A strike that we deem necessary to undermine oppression and gender violence, in a society still pervaded by strong discrimination and sexism despite numerous struggles for female emancipation that characterized the 20th century. Even today most of the world is based on a patriarchal perception of gender roles with defined and strict boundaries. This is evident from numerous contexts in which the body of women continues to be regulated according to the current morality that reflects the needs of a ruling class. The woman has always represented a subject to whom homework tasks, care of family environment and childcare are historically assigned. Thus, besides free care work, wage-earning work is added to many of them.
In the workplace the wage gap persists: it sees a difference in salary between men and women which varies from 20% to 40% depending on the profession. Furthermore, 50.7% of women doesn’t have an occupation that determines a stable income and a third of female workers leave work due of motherhood. The workplaces are also where sexual harassment and violence often occur against workers or such aspiring. In fact, women who testify that they have suffered different types of harassment during the first job interviews are constantly increasing. It comes in many cases of precarious young people who most of the time are silent so as not to suffer consequences from the working point of view.
Maximum example of this conception of woman as a lower subject to be protected and regulated is the legitimation of rape still today justified by many representation of the woman as provocateur of presumed “masculine instincts”, crushed on the stereotype of a saint or a whore.
The situation is even worse for migrant women. We see it with heavy discrimination they suffer because more easily blackmailed and three times discriminated as women, proletarians and foreign citizens. The Salvini Decree makes worse an already serious situation, from unsecured access to the health, to bigger difficulties in finding support structures in case of violent relationships with family members, to the continuing threat of expulsion to countries where female conditions are sometimes even worse.

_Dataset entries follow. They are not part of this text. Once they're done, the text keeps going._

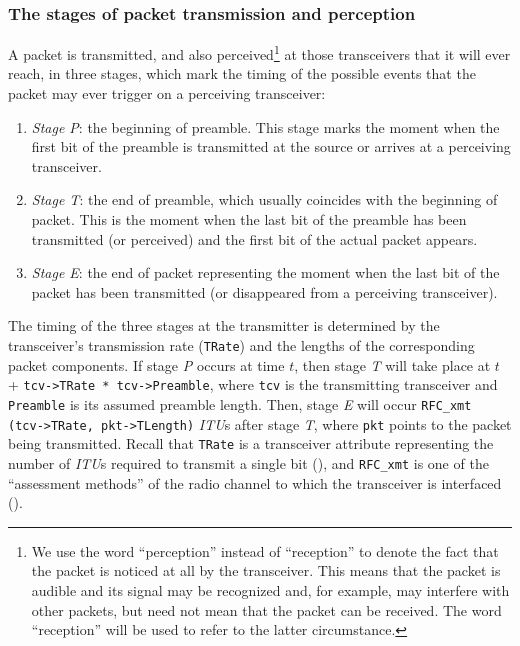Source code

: \subsubsection{The stages of packet transmission and perception}
\label{rm_tr_ra_ps}

A packet is transmitted, and also perceived\footnote{We use the word
``perception'' instead of ``reception'' to denote the fact that the packet
is noticed at all by the transceiver.
This means that the packet is audible and its signal
may be recognized and, for example, may interfere with other packets,
but need not mean that the packet can be received.
The word ``reception'' will be used to refer to the latter circumstance.}
at those transceivers that it will
ever reach, in three stages, which mark the timing of the possible events
that the packet may ever trigger on a perceiving transceiver:
\begin{enumerate}
\item
{\em Stage P\/}: the beginning of preamble.
This stage marks the moment when the first bit of the
preamble is transmitted at the source or arrives at a perceiving
transceiver.
\item
{\em Stage T\/}:
the end of preamble, which usually coincides with the beginning of packet.
This is the moment when the last bit of the preamble has been transmitted (or
perceived) and the first bit of the actual packet appears.
\item
{\em Stage E\/}:
the end of packet representing the moment when the last bit of the
packet has been transmitted (or disappeared from a perceiving transceiver).
\end{enumerate}

\noindent
The timing of the three stages at the transmitter is
determined by the transceiver's transmission rate ({\tt TRate}) and the lengths
of the corresponding packet components.
If stage {\em P\/} occurs at time $t$, then stage {\em T\/} will take place
at $t$ + {\tt tcv->TRate * tcv->Preamble}, where {\tt tcv} is the transmitting
transceiver and {\tt Preamble} is its assumed preamble length.
Then, stage {\em E\/} will occur {\tt RFC\_xmt (tcv->TRate, pkt->TLength)}
{\em ITU\/}s after stage {\em T}, where
{\tt pkt} points to the packet being transmitted.
Recall that {\tt TRate} is a transceiver attribute representing the number of
{\em ITU\/}s required to transmit a single bit (), and
{\tt RFC\_xmt} is one of the ``assessment methods'' of the radio channel to
which the transceiver is interfaced ().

Who in recent years has stood out among the herd for a more racist and sexist propaganda, today sits on the benches of government, continuing to chatter about the body of women with a patriarchal, paternalistic and therefore deeply authoritarian culture. A culture of which the latter government doesn’t have the unique heritage, but is simply its most crude interpreter. This can be seen from the speeches about birth and traditional family, from the permanent electoral campaign in favor of the traditional family, of a hierarchy between the sexes and of the fixity of gender roles. A government in perpetual electoral campaign that speaks about the female body as “national good” to be put under protection and denying to all effects the individual subjectivity of women.

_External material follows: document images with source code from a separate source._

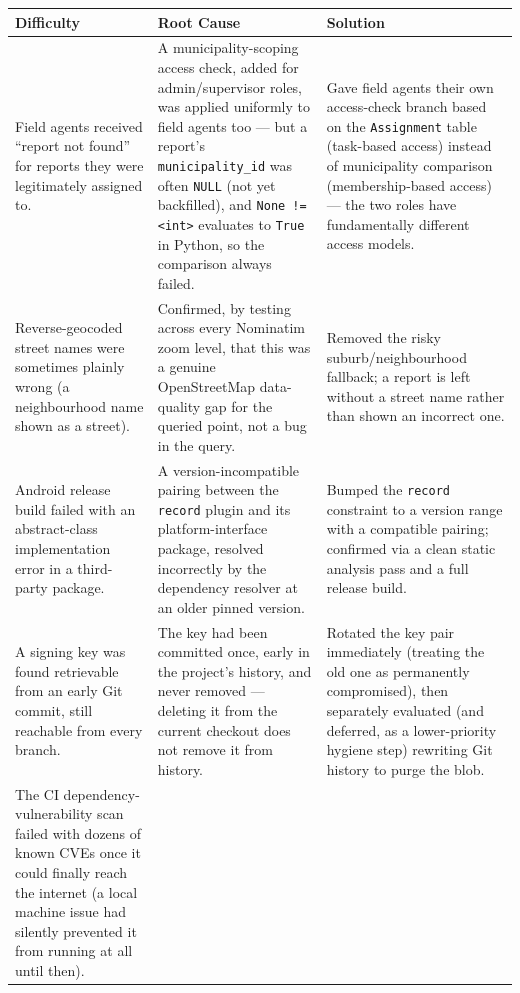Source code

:\begin{table}[h!]
\centering
\begin{tabularx}{\textwidth}{p{3.6cm}Xp{4.7cm}}
\toprule
\textbf{Difficulty} & \textbf{Root Cause} & \textbf{Solution} \\
\midrule
Field agents received ``report not found'' for reports they were legitimately assigned to. &
A municipality-scoping access check, added for admin/supervisor roles, was applied uniformly to field agents too --- but a report's \texttt{municipality\_id} was often \texttt{NULL} (not yet backfilled), and \texttt{None != <int>} evaluates to \texttt{True} in Python, so the comparison always failed. &
Gave field agents their own access-check branch based on the \texttt{Assignment} table (task-based access) instead of municipality comparison (membership-based access) --- the two roles have fundamentally different access models. \\
\addlinespace
Reverse-geocoded street names were sometimes plainly wrong (a neighbourhood name shown as a street). &
Confirmed, by testing across every Nominatim zoom level, that this was a genuine OpenStreetMap data-quality gap for the queried point, not a bug in the query. &
Removed the risky suburb/neighbourhood fallback; a report is left without a street name rather than shown an incorrect one. \\
\addlinespace
Android release build failed with an abstract-class implementation error in a third-party package. &
A version-incompatible pairing between the \texttt{record} plugin and its platform-interface package, resolved incorrectly by the dependency resolver at an older pinned version. &
Bumped the \texttt{record} constraint to a version range with a compatible pairing; confirmed via a clean static analysis pass and a full release build. \\
\addlinespace
A signing key was found retrievable from an early Git commit, still reachable from every branch. &
The key had been committed once, early in the project's history, and never removed --- deleting it from the current checkout does not remove it from history. &
Rotated the key pair immediately (treating the old one as permanently compromised), then separately evaluated (and deferred, as a lower-priority hygiene step) rewriting Git history to purge the blob. \\
\addlinespace
The CI dependency-vulnerability scan failed with dozens of known CVEs once it could finally reach the internet (a local machine issue had silently prevented it from running at all until then). &

\end{tabularx}
\end{table}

To all this we must add the bill of the Minister Pillon, member of Lega Nord, which aims to regulate the separation and custody of children by imposing, even in case of alleged physical violence by husband or wife, a kind of an equal custody between the two parents. Moreover, equal custody would presuppose also the cancellation of the maintenance allowance and the creation of a sort of expenditure budget to be divided between husband and wife. In a country where 50.7% of women doesn’t have a job with a stable income, the economic blackmail is evident. These are just some of the many features of the bill that would make it even more difficult for a woman to denounce violence and separate from her husband, generating a condition of open blackmail. A law such as this would put an economic precondition against the couples who want to separate, regardless of the reasons, and would further affect their children.
For this reason, we relaunch the deadline of 8th March as an intersectional and internationalist deadline, of radical, anti-racist and anti-sexist struggle, as it includes all these areas that aren’t and can’t be separated.
As Unione Sindacale Italiana, we think that only with intersectionalism, that is capacity to weave relationships between only apparently separate struggles, we can break down the patriarchal culture of which capitalism and statism are imbued.
The strike as an answer to all forms of violence on women’s bodies and minds. The strike as a praxis to take up the management of our lives and our bodies from the hands of the state, as a path of abatement of the first nucleus of authoritarianism: the patriarchy. The strike to build a path that goes beyond the mere claim of rights, to give birth in our time to a germ of freedom for a future society of free and equal people.
8th March global strike!
If they touch one, they touch all of us!